Onwards and upwards: Malaysia’s residential sector soaring out of the doldrums
So many new hotels have opened in Kuala Lumpur in the past year that one wonders if the Olympics are coming to town—that is, the six-hundred thread-count Olympics. Four Seasons, Banyan Tree, W, Alila, The RuMa, and Pavilion all entered the arena in 2018, with the massive EQ imminent, and Park Hyatt coming in 2020. There’s also the barrage of badass bars and amazing restaurants hanging up shingles across the city.
KL was always an easy place to visit, a smart place to shop, a great place to eat, and a fun place to party, but caught between hyper-orderly Singapore and byzantine Bangkok, it always seemed a little… bland. Times are changing, however, and it’s largely driven by three things.
First there’s the cool kids, who are giving their regional peers a run for their money in terms of mixology, culinary innovations, and generally creating a scene. Second, the developers whose visions for projects are finally coming to fruition no matter hell, highwater, or—the third reason—an unsure and fascinating political climate.
No, you certainly can’t call KL bland these days.

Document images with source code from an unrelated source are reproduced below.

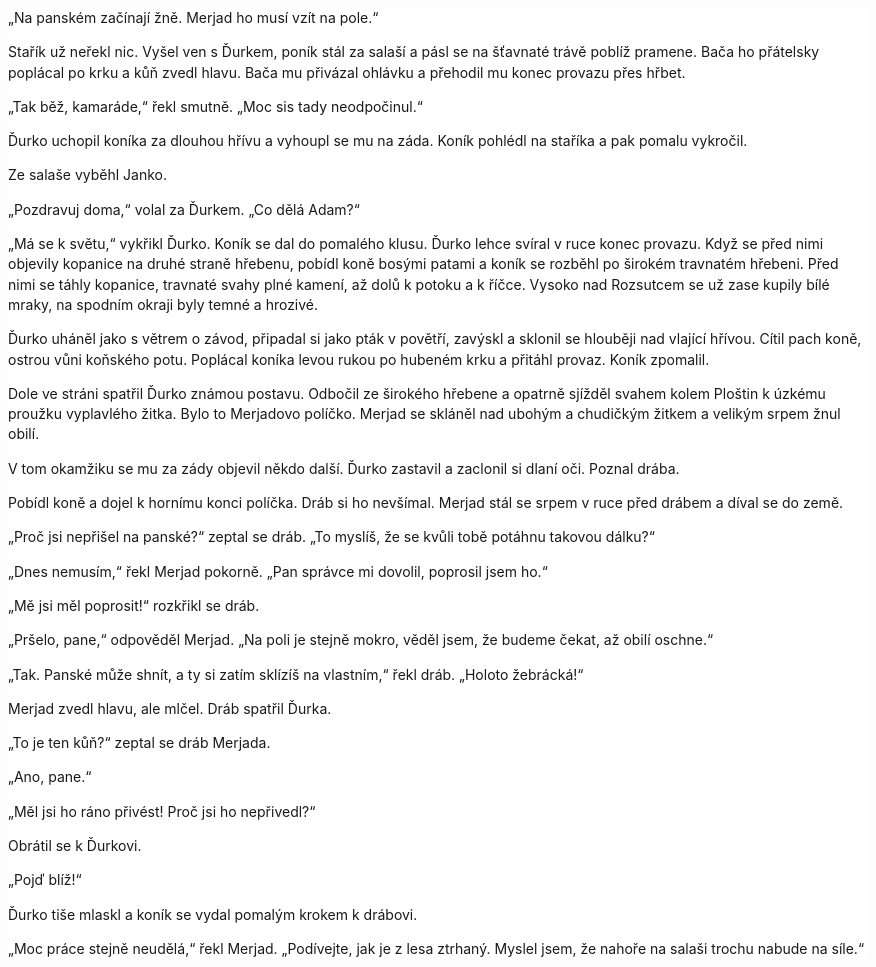 „Na panském začínají žně. Merjad ho musí vzít na pole.“

Stařík už neřekl nic. Vyšel ven s Ďurkem, poník stál za salaší a pásl se na šťavnaté trávě poblíž pramene. Bača ho přátelsky poplácal po krku a kůň zvedl hlavu. Bača mu přivázal ohlávku a přehodil mu konec provazu přes hřbet.

„Tak běž, kamaráde,“ řekl smutně. „Moc sis tady neodpočinul.“

Ďurko uchopil koníka za dlouhou hřívu a vyhoupl se mu na záda. Koník pohlédl na staříka a pak pomalu vykročil.

Ze salaše vyběhl Janko.

„Pozdravuj doma,“ volal za Ďurkem. „Co dělá Adam?“

„Má se k světu,“ vykřikl Ďurko. Koník se dal do pomalého klusu. Ďurko lehce svíral v ruce konec provazu. Když se před nimi objevily kopanice na druhé straně hřebenu, pobídl koně bosými patami a koník se rozběhl po širokém travnatém hřebeni. Před nimi se táhly kopanice, travnaté svahy plné kamení, až dolů k potoku a k říčce. Vysoko nad Rozsutcem se už zase kupily bílé mraky, na spodním okraji byly temné a hrozivé.

Ďurko uháněl jako s větrem o závod, připadal si jako pták v povětří, zavýskl a sklonil se hlouběji nad vlající hřívou. Cítil pach koně, ostrou vůni koňského potu. Poplácal koníka levou rukou po hubeném krku a přitáhl provaz. Koník zpomalil.

Dole ve stráni spatřil Ďurko známou postavu. Odbočil ze širokého hřebene a opatrně sjížděl svahem kolem Ploštin k úzkému proužku vyplavlého žitka. Bylo to Merjadovo políčko. Merjad se skláněl nad ubohým a chudičkým žitkem a velikým srpem žnul obilí.

V tom okamžiku se mu za zády objevil někdo další. Ďurko zastavil a zaclonil si dlaní oči. Poznal drába.

Pobídl koně a dojel k hornímu konci políčka. Dráb si ho nevšímal. Merjad stál se srpem v ruce před drábem a díval se do země.

„Proč jsi nepřišel na panské?“ zeptal se dráb. „To myslíš, že se kvůli tobě potáhnu takovou dálku?“

„Dnes nemusím,“ řekl Merjad pokorně. „Pan správce mi dovolil, poprosil jsem ho.“

„Mě jsi měl poprosit!“ rozkřikl se dráb.

„Pršelo, pane,“ odpověděl Merjad. „Na poli je stejně mokro, věděl jsem, že budeme čekat, až obilí oschne.“

„Tak. Panské může shnít, a ty si zatím sklízíš na vlastním,“ řekl dráb. „Holoto žebrácká!“

Merjad zvedl hlavu, ale mlčel. Dráb spatřil Ďurka.

„To je ten kůň?“ zeptal se dráb Merjada.

„Ano, pane.“

„Měl jsi ho ráno přivést! Proč jsi ho nepřivedl?“

Obrátil se k Ďurkovi.

„Pojď blíž!“

Ďurko tiše mlaskl a koník se vydal pomalým krokem k drábovi.

„Moc práce stejně neudělá,“ řekl Merjad. „Podívejte, jak je z lesa ztrhaný. Myslel jsem, že nahoře na salaši trochu nabude na síle.“
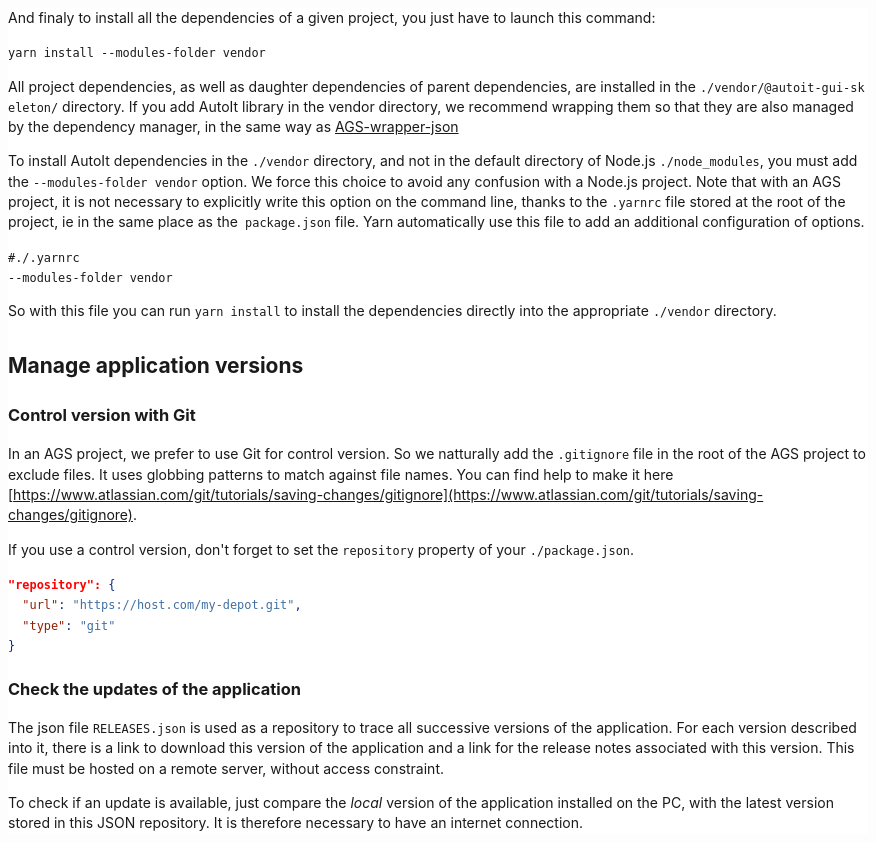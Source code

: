 And finaly to install all the dependencies of a given project, you just have to launch this command:

<pre class="command-line" data-prompt="C: \>MyProject\">
<code class=" language-bash">yarn install --modules-folder vendor</code>
</pre> 

All project dependencies, as well as daughter dependencies of parent dependencies, are installed in the `./vendor/@autoit-gui-skeleton/` directory. If you add AutoIt library in the vendor directory, we recommend wrapping them so that they are also managed by the dependency manager, in the same way as [AGS-wrapper-json](https://www.npmjs.com/package/@autoit-gui-skeleton/ags-wrapper-json)


To install AutoIt dependencies in the `./vendor` directory, and not in the default directory of Node.js `./node_modules`, you must add the `--modules-folder vendor` option. We force this choice to avoid any confusion with a Node.js project. Note that with an AGS project, it is not necessary to explicitly write this option on the command line, thanks to the `.yarnrc` file stored at the root of the project, ie in the same place as the` package.json` file. Yarn automatically use this file to add an additional configuration of options.

 ```text
 #./.yarnrc 
 --modules-folder vendor
 ```

So with this file you can run `yarn install` to install the dependencies directly into the appropriate `./vendor` directory.



## Manage application versions

### Control version with Git

In an AGS project, we prefer to use Git for control version. So we natturally add the `.gitignore` file in the root of the AGS project to exclude files. It uses globbing patterns to match against file names. You can find help to make it here [https://www.atlassian.com/git/tutorials/saving-changes/gitignore](https://www.atlassian.com/git/tutorials/saving-changes/gitignore).

If you use a control version, don't forget to set the `repository` property of your `./package.json`.

```json
"repository": {
  "url": "https://host.com/my-depot.git",
  "type": "git"
}
```  

### Check the updates of the application

The json file `RELEASES.json` is used as a repository to trace all successive versions of the application. For each version described into it, there is a link to download this version of the application and a link for the release notes associated with this version. This file must be hosted on a remote server, without access constraint.

To check if an update is available, just compare the *local* version of the application installed on the PC, with the latest version stored in this JSON repository. It is therefore necessary to have an internet connection.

In May, the 92-year-old former long-term Prime Minister Mahathir Mohamad ousted his former protege Najib Razak, who left office under a cloud of corruption and was recently charged with new graft allegations for allegedly looting 1Malaysian Development Berhad, a state fund.
EVERYBODY IS EXTREMELY CONFIDENT THAT STEPPING UP FROM KLEPTOCRACY TO TECHNOCRACY WILL ONLY BRING GOOD TO MALAYSIA. HOWEVER, CHANGES TAKE TIME TO BE COMPLETED AND THE RESIDENTIAL MARKET, IN GENERAL, IS STILL WAITING TO SEE THE RESULTS OF ALL THE NEW POLICIES
Despite the international controversies swirling, Najib ran a tight race and his (and formerly Mahathir’s before he joined the opposition) party had held power since they country’s independence so May’s election results caught everybody by surprise.

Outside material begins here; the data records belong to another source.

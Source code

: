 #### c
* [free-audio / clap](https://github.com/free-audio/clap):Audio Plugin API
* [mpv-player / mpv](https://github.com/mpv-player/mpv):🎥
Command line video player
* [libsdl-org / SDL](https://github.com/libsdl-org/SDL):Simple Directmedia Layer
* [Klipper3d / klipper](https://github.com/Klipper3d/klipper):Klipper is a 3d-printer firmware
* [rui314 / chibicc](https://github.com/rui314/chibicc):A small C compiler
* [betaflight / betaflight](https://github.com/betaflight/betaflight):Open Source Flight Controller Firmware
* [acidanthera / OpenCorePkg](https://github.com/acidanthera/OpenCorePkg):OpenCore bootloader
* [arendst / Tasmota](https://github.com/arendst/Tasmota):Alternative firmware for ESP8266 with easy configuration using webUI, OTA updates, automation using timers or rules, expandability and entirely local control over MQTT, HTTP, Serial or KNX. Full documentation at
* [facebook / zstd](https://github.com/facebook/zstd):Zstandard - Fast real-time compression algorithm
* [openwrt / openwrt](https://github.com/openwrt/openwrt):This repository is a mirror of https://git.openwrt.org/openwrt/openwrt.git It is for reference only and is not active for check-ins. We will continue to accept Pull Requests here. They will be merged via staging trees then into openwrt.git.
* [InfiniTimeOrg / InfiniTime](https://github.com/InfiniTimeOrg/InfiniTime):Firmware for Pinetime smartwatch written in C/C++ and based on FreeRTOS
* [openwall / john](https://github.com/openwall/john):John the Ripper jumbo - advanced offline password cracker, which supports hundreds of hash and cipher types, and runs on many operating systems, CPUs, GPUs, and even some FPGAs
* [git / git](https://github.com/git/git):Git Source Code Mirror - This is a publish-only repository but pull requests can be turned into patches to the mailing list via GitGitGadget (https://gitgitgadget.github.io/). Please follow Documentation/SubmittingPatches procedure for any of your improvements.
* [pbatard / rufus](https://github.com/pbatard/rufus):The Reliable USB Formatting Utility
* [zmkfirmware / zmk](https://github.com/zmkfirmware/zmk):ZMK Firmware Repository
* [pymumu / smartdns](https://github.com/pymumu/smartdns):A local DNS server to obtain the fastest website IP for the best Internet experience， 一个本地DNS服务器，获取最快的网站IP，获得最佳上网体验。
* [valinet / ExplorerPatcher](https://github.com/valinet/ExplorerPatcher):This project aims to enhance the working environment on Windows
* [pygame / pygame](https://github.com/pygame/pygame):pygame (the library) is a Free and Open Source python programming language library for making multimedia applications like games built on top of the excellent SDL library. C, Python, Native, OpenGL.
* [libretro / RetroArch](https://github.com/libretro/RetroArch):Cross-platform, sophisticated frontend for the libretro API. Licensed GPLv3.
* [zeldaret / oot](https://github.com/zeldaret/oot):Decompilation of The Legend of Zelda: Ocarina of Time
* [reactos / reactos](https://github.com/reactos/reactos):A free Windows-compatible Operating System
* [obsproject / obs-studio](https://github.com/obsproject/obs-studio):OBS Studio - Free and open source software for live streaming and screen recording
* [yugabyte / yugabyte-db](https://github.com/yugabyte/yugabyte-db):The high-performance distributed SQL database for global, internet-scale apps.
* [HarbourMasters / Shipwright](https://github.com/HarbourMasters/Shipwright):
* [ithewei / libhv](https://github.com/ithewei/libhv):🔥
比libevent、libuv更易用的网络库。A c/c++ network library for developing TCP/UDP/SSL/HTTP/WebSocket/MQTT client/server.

“I would say that all Malaysians are still trying to adjust themselves to the new direction,” says Dr. Daniele Gambero, CEO of REI group of companies. “The first thing to be said is that everybody is extremely confident that stepping up from kleptocracy to technocracy will only bring good to Malaysia. However, changes take time to be completed and the market, in general, is still waiting to see the results of all the new policies.”
These include a new five percent Real Property Gains (RPG) tax after five years for locals and an additional five percent RPG tax for foreigners; and an increase in the stamp duty on the transfer of property valued above MYR1 million (USD242,245), from three to four percent, in the government’s Budget 2019.
Buoyancy, though, in Budget 2019, comes in the form of the waiver of the stamp duty, until December 2020, for first-time homebuyers on the instrument of transfer and loan agreement for residences worth up to MYR300,000. The same is also waived for six months for first-time buyers purchasing homes worth MYR300,000 to MYR1 million. Such exemptions and initiatives, states Knight Frank Malaysia in their Real Estate Highlights 2nd Half 2018, “are expected to kick-start the housing market moving into 2019 and beyond.”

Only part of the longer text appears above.